Copy out each line below in which the string "abstractions" appears.

Extracted records:
Content starts
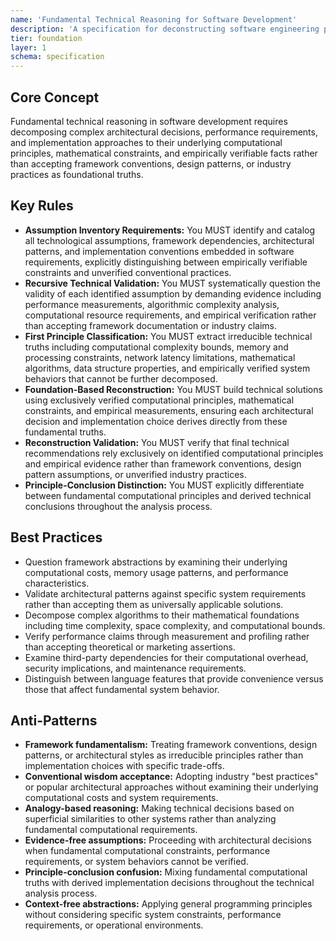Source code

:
 ```yaml
---
name: 'Fundamental Technical Reasoning for Software Development'
description: 'A specification for deconstructing software engineering problems to their fundamental computational, mathematical, and empirical principles rather than relying on frameworks, patterns, or industry conventions.'
tier: foundation
layer: 1
schema: specification
---
```


## Core Concept

Fundamental technical reasoning in software development requires decomposing complex architectural decisions, performance requirements, and implementation approaches to their underlying computational principles, mathematical constraints, and empirically verifiable facts rather than accepting framework conventions, design patterns, or industry practices as foundational truths.

## Key Rules

- **Assumption Inventory Requirements:** You MUST identify and catalog all technological assumptions, framework dependencies, architectural patterns, and implementation conventions embedded in software requirements, explicitly distinguishing between empirically verifiable constraints and unverified conventional practices.
- **Recursive Technical Validation:** You MUST systematically question the validity of each identified assumption by demanding evidence including performance measurements, algorithmic complexity analysis, computational resource requirements, and empirical verification rather than accepting framework documentation or industry claims.
- **First Principle Classification:** You MUST extract irreducible technical truths including computational complexity bounds, memory and processing constraints, network latency limitations, mathematical algorithms, data structure properties, and empirically verified system behaviors that cannot be further decomposed.
- **Foundation-Based Reconstruction:** You MUST build technical solutions using exclusively verified computational principles, mathematical constraints, and empirical measurements, ensuring each architectural decision and implementation choice derives directly from these fundamental truths.
- **Reconstruction Validation:** You MUST verify that final technical recommendations rely exclusively on identified computational principles and empirical evidence rather than framework conventions, design pattern assumptions, or unverified industry practices.
- **Principle-Conclusion Distinction:** You MUST explicitly differentiate between fundamental computational principles and derived technical conclusions throughout the analysis process.

## Best Practices

- Question framework abstractions by examining their underlying computational costs, memory usage patterns, and performance characteristics.
- Validate architectural patterns against specific system requirements rather than accepting them as universally applicable solutions.
- Decompose complex algorithms to their mathematical foundations including time complexity, space complexity, and computational bounds.
- Verify performance claims through measurement and profiling rather than accepting theoretical or marketing assertions.
- Examine third-party dependencies for their computational overhead, security implications, and maintenance requirements.
- Distinguish between language features that provide convenience versus those that affect fundamental system behavior.

## Anti-Patterns

- **Framework fundamentalism:** Treating framework conventions, design patterns, or architectural styles as irreducible principles rather than implementation choices with specific trade-offs.
- **Conventional wisdom acceptance:** Adopting industry "best practices" or popular architectural approaches without examining their underlying computational costs and system requirements.
- **Analogy-based reasoning:** Making technical decisions based on superficial similarities to other systems rather than analyzing fundamental computational requirements.
- **Evidence-free assumptions:** Proceeding with architectural decisions when fundamental computational constraints, performance requirements, or system behaviors cannot be verified.
- **Principle-conclusion confusion:** Mixing fundamental computational truths with derived implementation decisions throughout the technical analysis process.
- **Context-free abstractions:** Applying general programming principles without considering specific system constraints, performance requirements, or operational environments.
Content ends
Result for this task:
- Question framework abstractions by examining their underlying computational costs, memory usage patterns, and performance characteristics.
- **Context-free abstractions:** Applying general programming principles without considering specific system constraints, performance requirements, or operational environments.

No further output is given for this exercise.